Upon the team's founding in late 2009, WRT purchased three Audi R8 LMS race cars as part of being the official Belgian Audi motorsport importer. The trio of cars shared duties in 2010 between the national Belcar Endurance Championship, the French FFSA GT Championship (now GT Tour), and the mid-season Spa 24 Hours. The team had success from the start, finishing on the podium with at least one car in every Belcar race including two wins by Gregory Franchi and Anthony Kumpen and a third victory in a ten-hour endurance race at Circuit Zolder with François Verbist, Bert Longin, and Bill Bailly. Franchi and Kumpen locked up the Drivers' Championship, while WRT secured the Teams' Championship. Franchi also partnered with Stéphane Lémeret to earn two further podium finishes in FFSA GT. In addition to this program, two Volkswagen Scirocco GT24s were purchased for use in the Belgian Touring Car Series where the team were vice-champions in their category.

Following their first year's success, WRT expanded their program for 2011 by adding the FIA GT3 European Championship and Blancpain Endurance Series to the schedule for their Audis. Once again success came early as WRT won the second of two races in the first event of the FIA GT3 Championship with Franchi partnering Enzo Ide. Their GT Tour program under the title of Team Audi France with French drivers David Hallyday and Stéphane Ortelli also earned its first victory for the team at Dijon-Prenois. In July WRT won the Spa 24 Hours in only their second attempt, with Franchi sharing the drive with factory Audi drivers Timo Scheider and Mattias Ekström.

2012-2018: Further expansion with Audi 

WRT announced further expansion of their program in 2012 with accepted entries in the FIA GT World Championship as the representatives of Audi. They went on to finish third in the Teams standings, winning three races on the way. In 2013 WRT won both the Teams' and Drivers' Championship of the newly named FIA GT Series.

In 2014 WRT competed both in the Blancpain Endurance Series and Blancpain Sprint Series, successor of the FIA GT Series. They won both the Teams' and Drivers' Championship in the Blancpain GT Series as well as in the Blancpain Endurance Series. They also won the Teams' Championship in the Blancpain Sprint Series. In July 2014 they added a second win in the Spa 24 Hours with Laurens Vanthoor, René Rast and Markus Winkelhock at the wheel of an Audi R8 LMS. In 2015 they again won both Teams' and Drivers' championships in the Blancpain GT Series. They were also crowned Teams' Champions in the Sprint and Endurance Series. In May 2015 WRT achieved another major success by winning the 24 Hours of Nürburgring with the new version of the Audi R8 LMS (GT3).

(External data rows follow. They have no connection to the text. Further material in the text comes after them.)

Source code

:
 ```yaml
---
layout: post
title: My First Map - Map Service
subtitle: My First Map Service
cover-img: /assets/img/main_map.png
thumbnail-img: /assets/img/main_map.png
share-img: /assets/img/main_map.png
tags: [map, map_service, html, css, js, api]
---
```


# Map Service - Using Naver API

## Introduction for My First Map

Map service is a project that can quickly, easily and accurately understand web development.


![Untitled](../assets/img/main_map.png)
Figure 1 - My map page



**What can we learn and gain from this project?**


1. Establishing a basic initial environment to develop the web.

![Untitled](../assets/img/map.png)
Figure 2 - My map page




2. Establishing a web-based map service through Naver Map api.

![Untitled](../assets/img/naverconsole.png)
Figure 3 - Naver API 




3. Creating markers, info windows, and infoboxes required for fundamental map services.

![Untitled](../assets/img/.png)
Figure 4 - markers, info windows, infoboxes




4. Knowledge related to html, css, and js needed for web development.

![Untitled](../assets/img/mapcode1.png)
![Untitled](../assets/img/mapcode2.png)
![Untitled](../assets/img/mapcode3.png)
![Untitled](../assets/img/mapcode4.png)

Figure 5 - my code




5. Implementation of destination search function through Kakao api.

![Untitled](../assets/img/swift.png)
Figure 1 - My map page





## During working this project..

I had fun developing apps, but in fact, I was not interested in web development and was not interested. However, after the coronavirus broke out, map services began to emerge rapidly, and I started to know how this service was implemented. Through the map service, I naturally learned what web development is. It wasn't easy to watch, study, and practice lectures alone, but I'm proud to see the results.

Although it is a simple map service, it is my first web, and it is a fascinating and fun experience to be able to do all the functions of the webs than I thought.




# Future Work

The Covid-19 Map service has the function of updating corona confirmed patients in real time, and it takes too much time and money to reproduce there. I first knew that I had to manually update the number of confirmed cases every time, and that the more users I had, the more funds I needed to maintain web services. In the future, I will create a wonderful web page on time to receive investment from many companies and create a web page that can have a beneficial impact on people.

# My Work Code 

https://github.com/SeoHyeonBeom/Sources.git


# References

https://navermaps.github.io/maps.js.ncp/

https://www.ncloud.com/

In 2016, WRT made their debut in Touring car racing, running pair of Volkswagen Golfs in the TCR International Series under the Leopard Racing badge. Driving for the team were Stefano Comini and Jean-Karl Vernay. WRT also made their debut in the European Le Mans Series running a Ligier JS P2, but only at the 4 Hours of Spa. They won the TCR International Series Drivers' titles in both 2016 and 2017, with Comini and Vernay respectively. In 2018 and 2019 WRT participated in the World Touring Car Cup fielding a pair of Audi RS3 LMSs.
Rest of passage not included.